§ **Data listing**
- Opening Delimiter -
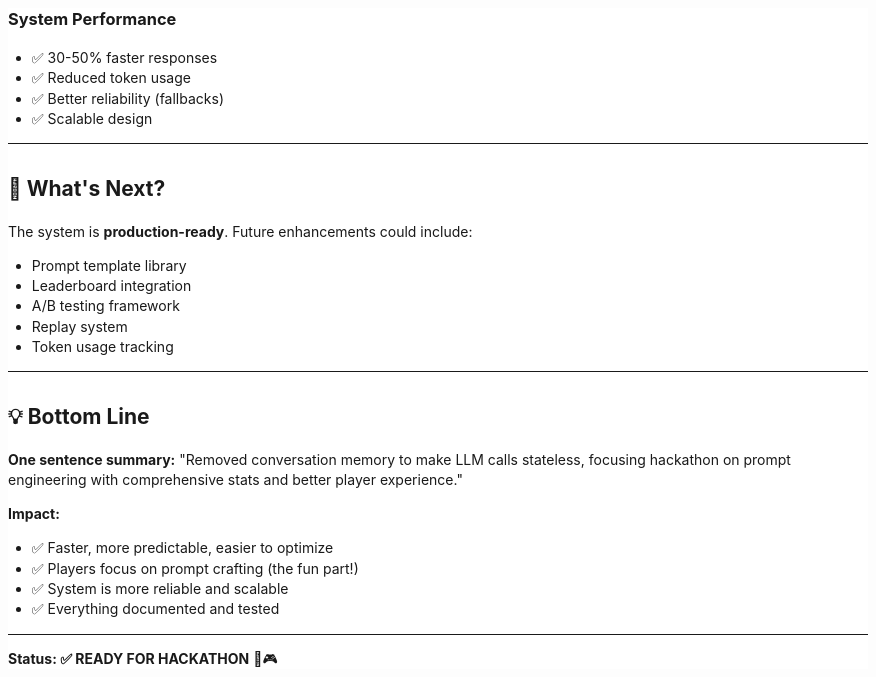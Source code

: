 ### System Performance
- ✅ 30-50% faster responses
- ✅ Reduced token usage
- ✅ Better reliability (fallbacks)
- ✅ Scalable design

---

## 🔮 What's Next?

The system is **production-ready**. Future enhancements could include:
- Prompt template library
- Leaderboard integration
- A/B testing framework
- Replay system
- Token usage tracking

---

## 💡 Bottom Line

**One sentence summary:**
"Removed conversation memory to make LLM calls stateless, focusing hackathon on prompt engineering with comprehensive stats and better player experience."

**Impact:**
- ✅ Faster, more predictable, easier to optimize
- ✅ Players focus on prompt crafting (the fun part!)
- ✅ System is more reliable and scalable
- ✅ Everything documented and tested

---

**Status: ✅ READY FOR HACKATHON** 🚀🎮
- Closing Delimiter -
- Opening Delimiter -
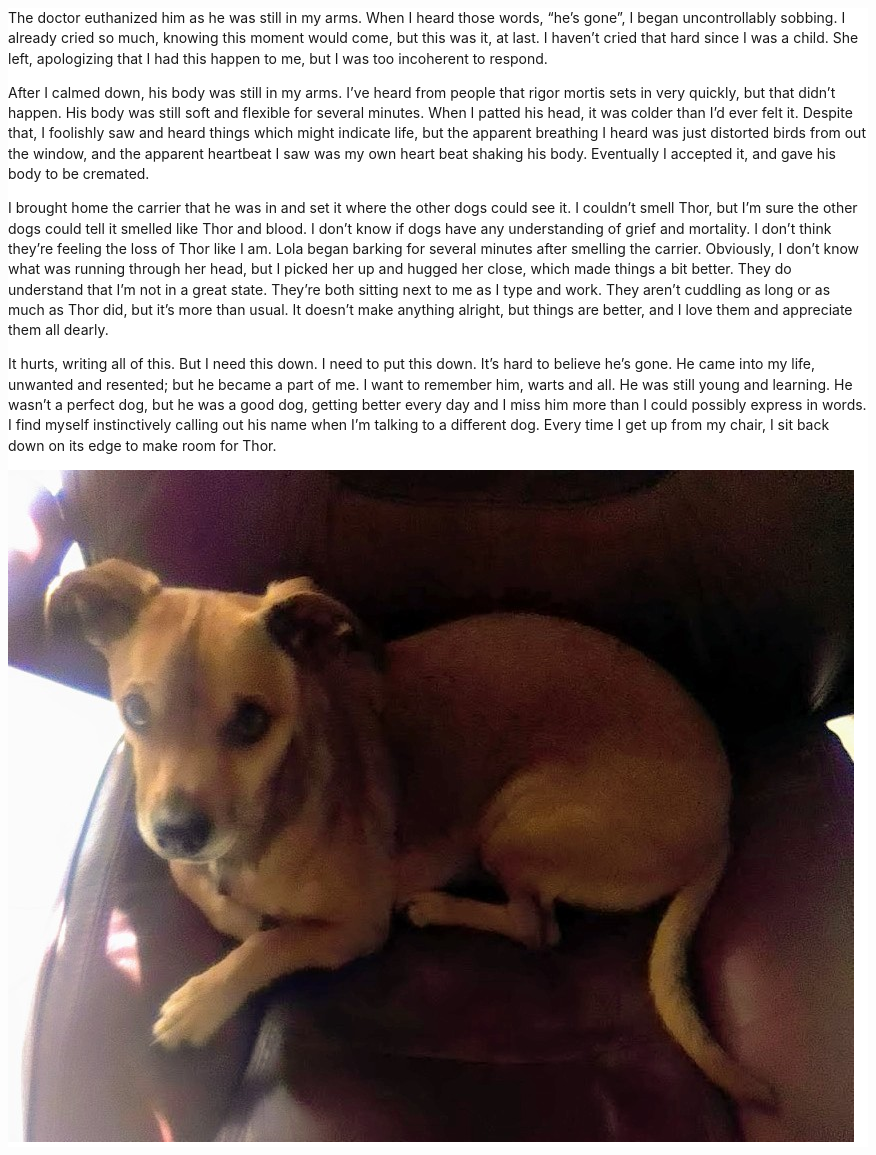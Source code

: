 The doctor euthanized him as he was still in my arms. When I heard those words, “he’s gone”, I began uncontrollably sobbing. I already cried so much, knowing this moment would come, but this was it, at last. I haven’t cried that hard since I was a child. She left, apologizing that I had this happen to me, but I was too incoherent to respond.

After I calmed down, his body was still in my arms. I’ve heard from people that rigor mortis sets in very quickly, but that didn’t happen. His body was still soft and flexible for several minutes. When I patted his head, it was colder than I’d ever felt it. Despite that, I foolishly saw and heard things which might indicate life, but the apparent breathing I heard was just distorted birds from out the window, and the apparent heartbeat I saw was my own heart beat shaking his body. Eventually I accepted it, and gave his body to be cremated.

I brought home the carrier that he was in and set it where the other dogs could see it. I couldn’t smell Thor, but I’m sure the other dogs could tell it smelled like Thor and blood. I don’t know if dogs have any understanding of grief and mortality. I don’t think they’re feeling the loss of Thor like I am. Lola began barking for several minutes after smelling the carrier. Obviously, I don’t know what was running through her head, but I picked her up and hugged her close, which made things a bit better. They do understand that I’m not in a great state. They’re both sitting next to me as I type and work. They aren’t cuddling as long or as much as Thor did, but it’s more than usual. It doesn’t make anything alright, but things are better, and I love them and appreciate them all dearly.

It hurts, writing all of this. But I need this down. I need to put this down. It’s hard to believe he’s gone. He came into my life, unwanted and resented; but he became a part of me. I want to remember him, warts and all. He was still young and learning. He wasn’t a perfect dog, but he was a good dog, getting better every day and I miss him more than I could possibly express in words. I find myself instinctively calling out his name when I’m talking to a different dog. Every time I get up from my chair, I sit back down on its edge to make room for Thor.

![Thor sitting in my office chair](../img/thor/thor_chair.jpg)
- Closing Delimiter -
§ **Action item**
Please copy each line of the material that contains the word "down".

§ **Output of the exercise**
After I calmed down, his body was still in my arms. I’ve heard from people that rigor mortis sets in very quickly, but that didn’t happen. His body was still soft and flexible for several minutes. When I patted his head, it was colder than I’d ever felt it. Despite that, I foolishly saw and heard things which might indicate life, but the apparent breathing I heard was just distorted birds from out the window, and the apparent heartbeat I saw was my own heart beat shaking his body. Eventually I accepted it, and gave his body to be cremated.
It hurts, writing all of this. But I need this down. I need to put this down. It’s hard to believe he’s gone. He came into my life, unwanted and resented; but he became a part of me. I want to remember him, warts and all. He was still young and learning. He wasn’t a perfect dog, but he was a good dog, getting better every day and I miss him more than I could possibly express in words. I find myself instinctively calling out his name when I’m talking to a different dog. Every time I get up from my chair, I sit back down on its edge to make room for Thor.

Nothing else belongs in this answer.